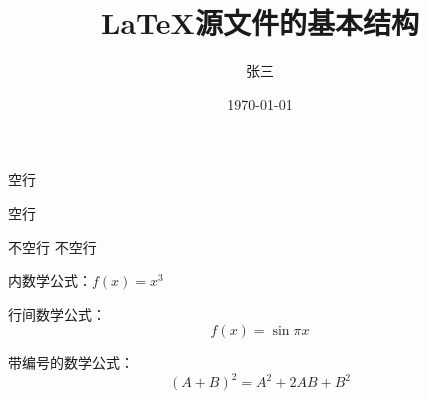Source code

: \documentclass{article} %
\title{\LaTeX 源文件的基本结构}
\author{张三}
\date{\today}
\begin{document}
	\maketitle %
	空行
	
	空行
	
	不空行 %
	不空行
	
	内数学公式：$f(x)=x^3$ %
	
	行间数学公式：$$f(x)=\sin \pi x$$ %
	
	带编号的数学公式：\begin{equation} %
	(A+B)^2=A^2+2AB+B^2%
	\end{equation}
\end{document}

-.-.-

Description of the task.
Repeat the entries verbatim; no pictures.

Answer for the task.
Source code

: \documentclass{article} %
\title{\LaTeX 源文件的基本结构}
\author{张三}
\date{\today}
\begin{document}
	\maketitle %
	空行
	
	空行
	
	不空行 %
	不空行
	
	内数学公式：$f(x)=x^3$ %
	
	行间数学公式：$$f(x)=\sin \pi x$$ %
	
	带编号的数学公式：\begin{equation} %
	(A+B)^2=A^2+2AB+B^2%
	\end{equation}
\end{document}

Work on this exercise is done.